We had around 19 people volunteering to do that show. It was a 90-minute live show. It was a real challenge to make it look seamless and professional. There were many tape clips and stills from plays and movies woven in. There were cabaret singers performing with John Wallowitch [host of another cable access show, John's Cabaret] at the piano, the audience all was invited to come at 11:15, and they sat there and watched until the show was over.
HOHAUSER: Tomorrow's Television Tonight was a pretty tough job. It was probably the most tightly programmed and sophisticated live show ever on public access. It rivaled anything that was going on broadcast television at the time, except we were in this tiny little studio with black-and-white cameras that barely matched each other and a crew that did hard work but frequently got overwhelmed.
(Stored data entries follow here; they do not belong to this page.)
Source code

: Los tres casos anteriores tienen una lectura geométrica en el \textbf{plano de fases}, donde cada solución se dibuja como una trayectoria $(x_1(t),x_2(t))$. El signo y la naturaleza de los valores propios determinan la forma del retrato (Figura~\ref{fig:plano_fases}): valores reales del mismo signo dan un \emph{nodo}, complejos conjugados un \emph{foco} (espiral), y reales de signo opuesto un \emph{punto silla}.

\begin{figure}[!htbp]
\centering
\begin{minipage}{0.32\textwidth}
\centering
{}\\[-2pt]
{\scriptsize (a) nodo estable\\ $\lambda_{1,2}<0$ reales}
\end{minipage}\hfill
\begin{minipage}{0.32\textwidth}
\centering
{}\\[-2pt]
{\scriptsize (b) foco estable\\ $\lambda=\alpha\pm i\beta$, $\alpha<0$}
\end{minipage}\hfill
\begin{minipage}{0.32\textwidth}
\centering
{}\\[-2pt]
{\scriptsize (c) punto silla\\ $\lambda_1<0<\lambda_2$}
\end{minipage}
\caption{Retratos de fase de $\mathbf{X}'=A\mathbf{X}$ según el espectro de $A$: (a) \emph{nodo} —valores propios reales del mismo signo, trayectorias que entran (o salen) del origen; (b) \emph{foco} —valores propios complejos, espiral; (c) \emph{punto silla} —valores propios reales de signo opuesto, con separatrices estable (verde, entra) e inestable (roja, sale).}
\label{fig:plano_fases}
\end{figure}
Guests came on for five-minute, maybe 10-minute segments. Then a cabaret piece, then a movie review segment that lasts three minutes—it was an hour and a half of short segments that we had to keep switching. The facility was cramped, 30 feet by 40 feet maybe. We had people running in and out putting microphones on. Nobody else was trying that at all. He was hoping that one day Channel 5 or some local broadcast station would look at the show and say, "Hey, this is great. We want you on our channel." But that never happened.
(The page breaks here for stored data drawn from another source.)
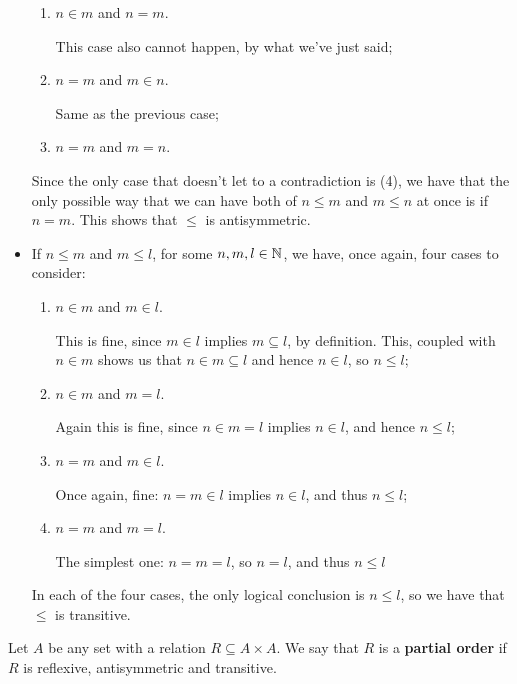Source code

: \begin{ex}
\begin{itemize}
\begin{enumerate}
		\item $n\in m$ and $n=m$.
		
		This case also cannot happen, by what we've just said;
		
		\item $n=m$ and $m\in n$.
		
		Same as the previous case;
		
		\item $n=m$ and $m=n$.
	\end{enumerate}

	Since the only case that doesn't let to a contradiction is (4), we have that the only possible way that we can have both of $n\leq m$ and $m\leq n$ at once is if $n=m$. This shows that $\leq$ is antisymmetric.
	
	\item If $n\leq m$ and $m\leq l$, for some $n,m,l\in \mathbb N$, we have, once again, four cases to consider:
	\begin{enumerate}
		\item $n\in m$ and $m\in l$.
		
		This is fine, since $m\in l$ implies $m\subseteq l$, by definition. This, coupled with $n\in m$ shows us that $n\in m\subseteq l$ and hence $n\in l$, so $n\leq l$;
		
		\item $n\in m$ and $m=l$.
		
		Again this is fine, since $n\in m=l$ implies $n\in l$, and hence $n\leq l$;
		
		\item $n=m$ and $m\in l$.
		
		Once again, fine: $n=m\in l$ implies $n\in l$, and thus $n\leq l$;
		
		\item $n=m$ and $m=l$.
		
		The simplest one: $n=m=l$, so $n=l$, and thus $n\leq l$
	\end{enumerate}

	In each of the four cases, the only logical conclusion is $n\leq l$, so we have that $\leq $ is transitive.
\end{itemize}
\end{ex}

\begin{df}
	Let $A$ be any set with a relation $R\subseteq A\times A$. We say that $R$ is a \textbf{partial order} if $R$ is reflexive, antisymmetric and transitive.
\end{df}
LEWIS: I was about 25 when we started doing The Scott & Gary Show. Our first episode was in 1983, featuring the Ben Vaughn Combo. We shot it in black-and-white because it saved us $10. The cameras were so old that if someone moved too fast it caused a blur. Because of Ben's rockabilly-style music and the look of the show, some people thought it was some rerun from the '50s. I took that as a compliment.
WINTER: Scott and I grew up on the same block in Brooklyn. In high school we started hanging out and going to Andy Warhol films and comic book conventions. After college we started doing Scott & Gary. As producer, I sat at my day job and made calls all day, trying to round up technical support and figure out how to pay for the studio time, which was about $135 for the half-hour. Scott handled the bands.
We had no idea what would happen when the camera started rolling. When Paul Leary [of the Butthole Surfers] started to get out of hand during the interview segment, it was really scary. I told my studio crew to get ready—we might have to restrain this nut. Fortunately we didn't. We had Gibby [Haynes]'s dog in the studio, so at least we had collateral.
Cable and Soho
PERICH: On Anton Perich Presents, I took the soap opera format literally, except there was no soap, only dirt. It was always a simple and primitive story, minimal and contemporary. There was often topless woman, gay guy, straight guy, straight woman, a lesbian, a father, a daughter, a total stranger. I was making these movies with my friends. They were mostly veterans of Warhol's films, great talents, trained in improvisation: Taylor Mead, Candy Darling, Tinkerbelle, Cyrinda Foxe, Susan Blond, Danny Fields, Wayne County, Sami Melange, Darsea DeWilde. I always had a little primitive story with a twist that I would convey to the actors moments before shooting. They would act it out immediately, absolutely exaggerating every aspect of it. Not really playing anybody but themselves. Narcissism was a key drive here, narcissism and weekly feedback from the cable audience.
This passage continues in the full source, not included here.